Records excerpted from a collection
◆ ◆ ◆ ◆ ◆
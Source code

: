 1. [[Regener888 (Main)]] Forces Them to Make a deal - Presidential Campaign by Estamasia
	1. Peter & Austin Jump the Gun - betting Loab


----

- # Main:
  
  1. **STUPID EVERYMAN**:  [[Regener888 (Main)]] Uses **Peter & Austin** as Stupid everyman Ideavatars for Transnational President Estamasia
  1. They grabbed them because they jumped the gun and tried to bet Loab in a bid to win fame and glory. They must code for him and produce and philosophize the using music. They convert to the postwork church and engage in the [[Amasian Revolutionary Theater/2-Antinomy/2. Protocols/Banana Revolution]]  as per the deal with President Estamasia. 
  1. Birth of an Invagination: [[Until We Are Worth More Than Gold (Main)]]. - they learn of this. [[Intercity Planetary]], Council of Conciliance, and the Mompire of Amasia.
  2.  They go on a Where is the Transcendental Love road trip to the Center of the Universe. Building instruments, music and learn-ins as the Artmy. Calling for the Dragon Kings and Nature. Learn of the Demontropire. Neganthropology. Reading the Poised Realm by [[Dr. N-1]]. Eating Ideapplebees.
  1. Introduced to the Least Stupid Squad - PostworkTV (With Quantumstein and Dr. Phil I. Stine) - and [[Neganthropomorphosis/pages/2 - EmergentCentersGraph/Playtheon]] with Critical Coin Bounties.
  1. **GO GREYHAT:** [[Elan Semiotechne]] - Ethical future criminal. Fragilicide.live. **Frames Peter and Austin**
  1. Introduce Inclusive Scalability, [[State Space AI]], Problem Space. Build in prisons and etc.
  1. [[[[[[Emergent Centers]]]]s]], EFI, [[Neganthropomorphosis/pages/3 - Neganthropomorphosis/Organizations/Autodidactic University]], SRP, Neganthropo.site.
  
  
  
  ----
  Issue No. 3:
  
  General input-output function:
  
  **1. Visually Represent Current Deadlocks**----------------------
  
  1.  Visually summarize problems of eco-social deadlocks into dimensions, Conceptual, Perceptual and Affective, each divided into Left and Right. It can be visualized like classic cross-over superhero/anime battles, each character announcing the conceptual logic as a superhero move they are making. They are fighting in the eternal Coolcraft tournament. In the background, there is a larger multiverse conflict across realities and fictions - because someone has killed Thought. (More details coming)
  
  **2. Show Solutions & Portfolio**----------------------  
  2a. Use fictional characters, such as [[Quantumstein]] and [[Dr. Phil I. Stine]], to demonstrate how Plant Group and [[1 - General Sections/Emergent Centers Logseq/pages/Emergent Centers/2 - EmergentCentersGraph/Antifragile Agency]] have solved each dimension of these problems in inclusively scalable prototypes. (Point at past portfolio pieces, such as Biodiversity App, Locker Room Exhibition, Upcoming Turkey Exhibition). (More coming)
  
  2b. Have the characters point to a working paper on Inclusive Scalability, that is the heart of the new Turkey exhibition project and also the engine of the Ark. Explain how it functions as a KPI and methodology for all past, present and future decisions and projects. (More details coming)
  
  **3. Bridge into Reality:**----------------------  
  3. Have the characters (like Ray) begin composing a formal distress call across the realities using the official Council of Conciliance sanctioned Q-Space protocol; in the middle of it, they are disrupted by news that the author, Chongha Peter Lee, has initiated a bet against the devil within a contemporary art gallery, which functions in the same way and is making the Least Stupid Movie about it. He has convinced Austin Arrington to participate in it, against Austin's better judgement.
◆ ◆ ◆ ◆ ◆
• Instructions to follow: Return, with no change at all, every line in the entries above from the line containing "Campaign by Estamasia" through the line containing "1. **GO GREYHAT:**".

• Result:
: 1. [[Regener888 (Main)]] Forces Them to Make a deal - Presidential Campaign by Estamasia
	1. Peter & Austin Jump the Gun - betting Loab


----

- # Main:
  
  1. **STUPID EVERYMAN**:  [[Regener888 (Main)]] Uses **Peter & Austin** as Stupid everyman Ideavatars for Transnational President Estamasia
  1. They grabbed them because they jumped the gun and tried to bet Loab in a bid to win fame and glory. They must code for him and produce and philosophize the using music. They convert to the postwork church and engage in the [[Amasian Revolutionary Theater/2-Antinomy/2. Protocols/Banana Revolution]]  as per the deal with President Estamasia. 
  1. Birth of an Invagination: [[Until We Are Worth More Than Gold (Main)]]. - they learn of this. [[Intercity Planetary]], Council of Conciliance, and the Mompire of Amasia.
  2.  They go on a Where is the Transcendental Love road trip to the Center of the Universe. Building instruments, music and learn-ins as the Artmy. Calling for the Dragon Kings and Nature. Learn of the Demontropire. Neganthropology. Reading the Poised Realm by [[Dr. N-1]]. Eating Ideapplebees.
  1. Introduced to the Least Stupid Squad - PostworkTV (With Quantumstein and Dr. Phil I. Stine) - and [[Neganthropomorphosis/pages/2 - EmergentCentersGraph/Playtheon]] with Critical Coin Bounties.
  1. **GO GREYHAT:** [[Elan Semiotechne]] - Ethical future criminal. Fragilicide.live. **Frames Peter and Austin**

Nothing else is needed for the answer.